▶ [Activity] Give back every record below, character for character.

==================================================

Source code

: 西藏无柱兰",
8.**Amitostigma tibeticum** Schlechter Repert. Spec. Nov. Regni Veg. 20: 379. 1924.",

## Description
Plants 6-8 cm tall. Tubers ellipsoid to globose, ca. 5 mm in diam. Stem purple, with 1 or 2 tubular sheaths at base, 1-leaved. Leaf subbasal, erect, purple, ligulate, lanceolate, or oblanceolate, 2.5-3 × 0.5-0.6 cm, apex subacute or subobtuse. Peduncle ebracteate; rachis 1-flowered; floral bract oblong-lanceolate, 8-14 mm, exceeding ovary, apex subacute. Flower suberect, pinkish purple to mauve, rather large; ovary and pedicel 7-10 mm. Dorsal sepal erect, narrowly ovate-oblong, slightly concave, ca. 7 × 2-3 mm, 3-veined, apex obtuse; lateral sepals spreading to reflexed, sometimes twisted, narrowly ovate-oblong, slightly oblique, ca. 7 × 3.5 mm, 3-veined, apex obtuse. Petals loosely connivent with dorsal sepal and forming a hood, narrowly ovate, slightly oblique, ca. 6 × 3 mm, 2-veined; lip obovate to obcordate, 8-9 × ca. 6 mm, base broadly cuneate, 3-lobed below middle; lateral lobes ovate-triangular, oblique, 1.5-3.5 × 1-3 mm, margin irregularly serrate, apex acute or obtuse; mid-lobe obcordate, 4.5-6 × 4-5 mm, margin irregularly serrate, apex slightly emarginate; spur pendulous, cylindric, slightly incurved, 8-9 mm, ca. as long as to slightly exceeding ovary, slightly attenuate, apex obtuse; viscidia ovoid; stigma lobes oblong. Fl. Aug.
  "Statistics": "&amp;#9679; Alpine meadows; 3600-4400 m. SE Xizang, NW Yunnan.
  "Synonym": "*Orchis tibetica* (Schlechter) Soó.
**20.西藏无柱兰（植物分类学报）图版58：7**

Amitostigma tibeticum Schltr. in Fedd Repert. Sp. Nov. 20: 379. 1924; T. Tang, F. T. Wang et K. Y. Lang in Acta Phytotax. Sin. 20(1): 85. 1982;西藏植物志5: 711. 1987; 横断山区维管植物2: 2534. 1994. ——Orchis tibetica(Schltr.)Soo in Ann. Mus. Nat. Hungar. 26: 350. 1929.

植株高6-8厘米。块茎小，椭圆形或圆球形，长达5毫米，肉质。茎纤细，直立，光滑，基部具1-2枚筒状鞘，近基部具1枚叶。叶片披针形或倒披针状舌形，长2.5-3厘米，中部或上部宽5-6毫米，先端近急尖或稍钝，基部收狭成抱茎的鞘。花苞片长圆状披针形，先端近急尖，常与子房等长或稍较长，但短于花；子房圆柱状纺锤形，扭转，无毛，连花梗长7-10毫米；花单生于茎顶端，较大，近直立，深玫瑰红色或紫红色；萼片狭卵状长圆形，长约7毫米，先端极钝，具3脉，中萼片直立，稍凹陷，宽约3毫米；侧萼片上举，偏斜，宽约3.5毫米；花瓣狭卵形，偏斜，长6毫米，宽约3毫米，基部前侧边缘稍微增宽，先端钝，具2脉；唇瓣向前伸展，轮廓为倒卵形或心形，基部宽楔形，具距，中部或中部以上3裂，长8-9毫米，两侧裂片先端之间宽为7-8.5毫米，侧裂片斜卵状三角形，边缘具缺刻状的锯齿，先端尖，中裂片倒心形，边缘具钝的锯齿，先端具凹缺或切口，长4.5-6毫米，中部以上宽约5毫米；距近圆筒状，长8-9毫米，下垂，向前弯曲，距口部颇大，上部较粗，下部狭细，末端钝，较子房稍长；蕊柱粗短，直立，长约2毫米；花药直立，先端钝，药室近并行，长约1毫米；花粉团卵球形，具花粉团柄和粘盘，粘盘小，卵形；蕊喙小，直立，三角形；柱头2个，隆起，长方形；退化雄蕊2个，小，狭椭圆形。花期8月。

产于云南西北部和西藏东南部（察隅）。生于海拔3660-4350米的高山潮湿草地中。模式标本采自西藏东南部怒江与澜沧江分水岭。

==================================================

▶ [Written solution]
Source code

: 西藏无柱兰",
8.**Amitostigma tibeticum** Schlechter Repert. Spec. Nov. Regni Veg. 20: 379. 1924.",

## Description
Plants 6-8 cm tall. Tubers ellipsoid to globose, ca. 5 mm in diam. Stem purple, with 1 or 2 tubular sheaths at base, 1-leaved. Leaf subbasal, erect, purple, ligulate, lanceolate, or oblanceolate, 2.5-3 × 0.5-0.6 cm, apex subacute or subobtuse. Peduncle ebracteate; rachis 1-flowered; floral bract oblong-lanceolate, 8-14 mm, exceeding ovary, apex subacute. Flower suberect, pinkish purple to mauve, rather large; ovary and pedicel 7-10 mm. Dorsal sepal erect, narrowly ovate-oblong, slightly concave, ca. 7 × 2-3 mm, 3-veined, apex obtuse; lateral sepals spreading to reflexed, sometimes twisted, narrowly ovate-oblong, slightly oblique, ca. 7 × 3.5 mm, 3-veined, apex obtuse. Petals loosely connivent with dorsal sepal and forming a hood, narrowly ovate, slightly oblique, ca. 6 × 3 mm, 2-veined; lip obovate to obcordate, 8-9 × ca. 6 mm, base broadly cuneate, 3-lobed below middle; lateral lobes ovate-triangular, oblique, 1.5-3.5 × 1-3 mm, margin irregularly serrate, apex acute or obtuse; mid-lobe obcordate, 4.5-6 × 4-5 mm, margin irregularly serrate, apex slightly emarginate; spur pendulous, cylindric, slightly incurved, 8-9 mm, ca. as long as to slightly exceeding ovary, slightly attenuate, apex obtuse; viscidia ovoid; stigma lobes oblong. Fl. Aug.
  "Statistics": "&amp;#9679; Alpine meadows; 3600-4400 m. SE Xizang, NW Yunnan.
  "Synonym": "*Orchis tibetica* (Schlechter) Soó.
**20.西藏无柱兰（植物分类学报）图版58：7**

Amitostigma tibeticum Schltr. in Fedd Repert. Sp. Nov. 20: 379. 1924; T. Tang, F. T. Wang et K. Y. Lang in Acta Phytotax. Sin. 20(1): 85. 1982;西藏植物志5: 711. 1987; 横断山区维管植物2: 2534. 1994. ——Orchis tibetica(Schltr.)Soo in Ann. Mus. Nat. Hungar. 26: 350. 1929.

植株高6-8厘米。块茎小，椭圆形或圆球形，长达5毫米，肉质。茎纤细，直立，光滑，基部具1-2枚筒状鞘，近基部具1枚叶。叶片披针形或倒披针状舌形，长2.5-3厘米，中部或上部宽5-6毫米，先端近急尖或稍钝，基部收狭成抱茎的鞘。花苞片长圆状披针形，先端近急尖，常与子房等长或稍较长，但短于花；子房圆柱状纺锤形，扭转，无毛，连花梗长7-10毫米；花单生于茎顶端，较大，近直立，深玫瑰红色或紫红色；萼片狭卵状长圆形，长约7毫米，先端极钝，具3脉，中萼片直立，稍凹陷，宽约3毫米；侧萼片上举，偏斜，宽约3.5毫米；花瓣狭卵形，偏斜，长6毫米，宽约3毫米，基部前侧边缘稍微增宽，先端钝，具2脉；唇瓣向前伸展，轮廓为倒卵形或心形，基部宽楔形，具距，中部或中部以上3裂，长8-9毫米，两侧裂片先端之间宽为7-8.5毫米，侧裂片斜卵状三角形，边缘具缺刻状的锯齿，先端尖，中裂片倒心形，边缘具钝的锯齿，先端具凹缺或切口，长4.5-6毫米，中部以上宽约5毫米；距近圆筒状，长8-9毫米，下垂，向前弯曲，距口部颇大，上部较粗，下部狭细，末端钝，较子房稍长；蕊柱粗短，直立，长约2毫米；花药直立，先端钝，药室近并行，长约1毫米；花粉团卵球形，具花粉团柄和粘盘，粘盘小，卵形；蕊喙小，直立，三角形；柱头2个，隆起，长方形；退化雄蕊2个，小，狭椭圆形。花期8月。

产于云南西北部和西藏东南部（察隅）。生于海拔3660-4350米的高山潮湿草地中。模式标本采自西藏东南部怒江与澜沧江分水岭。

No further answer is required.